## Task description
After reading the entries below, copy word for word the lines from the first through the line containing "# 昨晚搞了四年的学生鸡，舒服了一阵，今天莫名的痒....", and stop there.
____ Data to examine
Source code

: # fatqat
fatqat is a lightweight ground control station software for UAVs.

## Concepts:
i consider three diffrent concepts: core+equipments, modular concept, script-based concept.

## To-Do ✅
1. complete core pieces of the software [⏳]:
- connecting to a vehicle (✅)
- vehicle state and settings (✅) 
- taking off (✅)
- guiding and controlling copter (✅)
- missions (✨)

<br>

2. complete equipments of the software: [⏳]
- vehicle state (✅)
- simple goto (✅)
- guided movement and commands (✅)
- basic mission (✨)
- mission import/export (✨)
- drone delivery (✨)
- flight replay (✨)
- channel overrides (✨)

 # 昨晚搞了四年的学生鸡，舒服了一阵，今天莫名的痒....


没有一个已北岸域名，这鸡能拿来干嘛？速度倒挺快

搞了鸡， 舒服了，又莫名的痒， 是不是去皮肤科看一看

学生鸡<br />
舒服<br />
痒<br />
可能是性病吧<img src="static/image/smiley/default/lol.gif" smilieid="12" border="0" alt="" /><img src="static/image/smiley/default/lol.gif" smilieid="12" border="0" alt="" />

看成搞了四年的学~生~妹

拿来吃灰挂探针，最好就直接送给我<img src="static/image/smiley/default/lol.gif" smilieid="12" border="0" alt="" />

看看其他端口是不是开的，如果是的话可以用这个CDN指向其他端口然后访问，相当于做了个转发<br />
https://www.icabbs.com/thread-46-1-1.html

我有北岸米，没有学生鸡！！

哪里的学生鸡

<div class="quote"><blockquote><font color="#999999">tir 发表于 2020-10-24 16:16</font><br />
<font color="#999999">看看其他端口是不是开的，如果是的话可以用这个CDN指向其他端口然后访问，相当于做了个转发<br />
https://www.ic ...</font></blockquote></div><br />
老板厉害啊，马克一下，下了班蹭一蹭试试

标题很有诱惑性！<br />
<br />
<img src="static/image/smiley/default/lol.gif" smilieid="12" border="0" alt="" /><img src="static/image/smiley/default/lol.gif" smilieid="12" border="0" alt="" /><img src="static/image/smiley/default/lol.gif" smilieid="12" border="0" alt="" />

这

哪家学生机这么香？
________
## Task result
Source code

: # fatqat
fatqat is a lightweight ground control station software for UAVs.

## Concepts:
i consider three diffrent concepts: core+equipments, modular concept, script-based concept.

## To-Do ✅
1. complete core pieces of the software [⏳]:
- connecting to a vehicle (✅)
- vehicle state and settings (✅) 
- taking off (✅)
- guiding and controlling copter (✅)
- missions (✨)

<br>

2. complete equipments of the software: [⏳]
- vehicle state (✅)
- simple goto (✅)
- guided movement and commands (✅)
- basic mission (✨)
- mission import/export (✨)
- drone delivery (✨)
- flight replay (✨)
- channel overrides (✨)

 # 昨晚搞了四年的学生鸡，舒服了一阵，今天莫名的痒....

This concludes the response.